For me, that shining book is Frances Hodgson Burnett's A Little Princess, and I freely acknowledge my debt to it in my own development as a writer.
Frances Hodgson was born into a middle-class family in the north of England. Her father died young, and life was a struggle for the family. Mrs Hodgson eventually emigrated with her children to America, where she had a brother who had promised work to the older boys of the family. Frances was in her mid-teens by then, and for the rest of her life, she oscillated, spiritually and physically, between England and the US.
Frances was a merry child and a natural storyteller, always spinning yarns and scribbling furiously. When she reached adulthood, she embarked quickly on a writing life, selling short stories and later serials, subsequently published as novels, to magazines; her stories were usually transformed into stage plays, as today's novels are adapted for the cinema. Publication offered her an income, and this daughter of genteel poverty continued to write for money all her life. She was soon immensely popular - mainly for her stories for adults, though she is known today only as a children's writer - and later vastly rich by her family's modest standards. One of the most fascinating aspects of this biography is the account of the writer's finances over a lifetime. Money was tight at times, and she lived extravagantly, but she was generally well able to afford a lavish lifestyle on the proceeds of her work.
Frances and her husband, Swan Burnett, had two adored sons, Lionel and Vivian. The elder boy, Lionel, died of TB at the age of 16, and the chapter on his illness and death and his mother's tender care of him makes heartbreaking reading. Vivian lived to regret his transmogrification in the public mind into Little Lord Fauntleroy (a much misunderstood personage), but grew to be a supportive son, who wrote a defensive biography of his mother after her death.
Frances loved luxury for herself, but she was also extremely generous, and for most of her life she supported not only herself and her immediate family, but other family members and friends, on her earnings as a writer, and she set up, funded and often took an active interest in various imaginative charities for children. She was one of those rare people who really love children, their active little bodies as well as their rapacious little souls. She was no saint, and she had a snobbish streak, though it is hardly surprising that a self-made Victorian woman would expect her sons to study hard, be keenly ambitious and learn to speak with the "right" accents.
Already by the time of Lionel's death, Frances and her husband were living apart. Initially her work and later also her preference for travel and gaiety took her away from home, and gradually the couple's marriage deteriorated into a nominal arrangement; they were eventually divorced. Frances was coy, as a Victorian lady of reputation had to be, about her love life, but she later married a man with whom she had had a long relationship, and with whom she collaborated on several dramatisations of her novels. He turned out to be violent and manipulative.
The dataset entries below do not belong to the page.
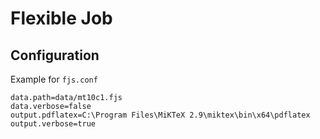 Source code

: # Flexible Job

## Configuration

Example for `fjs.conf`
```
data.path=data/mt10c1.fjs
data.verbose=false
output.pdflatex=C:\Program Files\MiKTeX 2.9\miktex\bin\x64\pdflatex
output.verbose=true
```

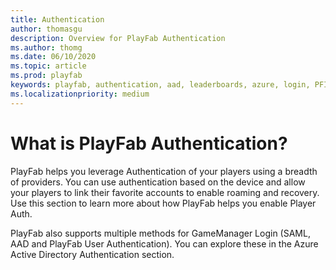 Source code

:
 ```yaml
---
title: Authentication
author: thomasgu
description: Overview for PlayFab Authentication
ms.author: thomg
ms.date: 06/10/2020
ms.topic: article
ms.prod: playfab
keywords: playfab, authentication, aad, leaderboards, azure, login, PFID, PlayFabID
ms.localizationpriority: medium
---
```

# What is PlayFab Authentication? 

PlayFab helps you leverage Authentication of your players using a breadth of providers. You can use authentication based on the device and allow your players to link their favorite accounts to enable roaming and recovery. Use this section to learn more about how PlayFab helps you enable Player Auth.

PlayFab also supports multiple methods for GameManager Login (SAML, AAD and PlayFab User Authentication). You can explore these in the Azure Active Directory Authentication section.


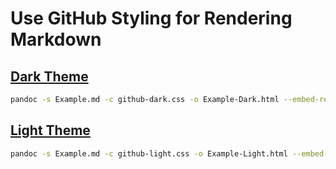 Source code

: # Use GitHub Styling for Rendering Markdown

## [Dark Theme](./Example-Dark.html)

```bash
pandoc -s Example.md -c github-dark.css -o Example-Dark.html --embed-resources --standalone --metadata title="GitHub Dark"
```

## [Light Theme](./Example-Light.html)

```bash
pandoc -s Example.md -c github-light.css -o Example-Light.html --embed-resources --standalone --metadata title="GitHub Light"
```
Gerzina suggests that he may have forced Frances to marry him by threatening to reveal the sexual nature of their relationship, and perhaps other indiscretions of hers, which a woman in her position could not afford to have happen. She later shook him off, however, and lived her final years sustained largely by the company of female friends.
Partly because of Lionel's death and partly because her own health was always precarious (she often made herself ill by overwork), Frances became interested in spiritual matters.
The reader, like the biographer, can hardly avoid the conclusion that the experience of Lionel's death and the development of Frances's thinking about the spirit world deeply influenced The Secret Garden, where one of the central characters is a sick boy who is gradually brought back to health by "the Magic" - a pantheistic force released by the children who discover and nurture the locked-up walled garden of the title. As the subtitle of this very fine biography acknowledges, it is for that novel that she is chiefly remembered today.